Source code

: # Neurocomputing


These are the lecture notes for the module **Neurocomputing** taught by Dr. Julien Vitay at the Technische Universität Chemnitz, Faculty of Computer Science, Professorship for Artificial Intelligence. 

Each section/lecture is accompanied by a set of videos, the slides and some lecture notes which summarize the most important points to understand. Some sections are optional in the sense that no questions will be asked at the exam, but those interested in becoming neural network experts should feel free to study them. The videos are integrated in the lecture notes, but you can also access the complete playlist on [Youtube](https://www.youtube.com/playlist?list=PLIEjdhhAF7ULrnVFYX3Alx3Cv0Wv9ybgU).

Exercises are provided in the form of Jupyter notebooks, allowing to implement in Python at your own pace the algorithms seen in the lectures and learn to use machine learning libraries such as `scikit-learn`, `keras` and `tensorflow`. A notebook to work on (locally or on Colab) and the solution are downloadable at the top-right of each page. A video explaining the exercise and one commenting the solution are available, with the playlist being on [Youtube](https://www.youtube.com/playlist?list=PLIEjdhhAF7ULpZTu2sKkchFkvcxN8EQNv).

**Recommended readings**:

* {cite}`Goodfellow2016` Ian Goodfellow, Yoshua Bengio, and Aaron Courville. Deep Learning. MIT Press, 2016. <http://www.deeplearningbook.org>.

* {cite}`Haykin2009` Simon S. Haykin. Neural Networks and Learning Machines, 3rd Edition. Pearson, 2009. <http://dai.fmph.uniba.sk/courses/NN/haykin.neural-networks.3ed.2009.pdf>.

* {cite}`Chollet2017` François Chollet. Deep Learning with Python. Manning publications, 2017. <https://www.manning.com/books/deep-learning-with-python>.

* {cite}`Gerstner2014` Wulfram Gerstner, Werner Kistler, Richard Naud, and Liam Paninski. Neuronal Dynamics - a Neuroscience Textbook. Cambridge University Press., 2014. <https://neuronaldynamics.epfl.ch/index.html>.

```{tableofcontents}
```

▶ **What is being asked**
Taking the entries above, print exactly the lines starting at the line with "Simon S. Haykin." and ending at the line with "François Chollet. Deep", both included.

▶ **Result of this task**
* {cite}`Haykin2009` Simon S. Haykin. Neural Networks and Learning Machines, 3rd Edition. Pearson, 2009. <http://dai.fmph.uniba.sk/courses/NN/haykin.neural-networks.3ed.2009.pdf>.

* {cite}`Chollet2017` François Chollet. Deep Learning with Python. Manning publications, 2017. <https://www.manning.com/books/deep-learning-with-python>.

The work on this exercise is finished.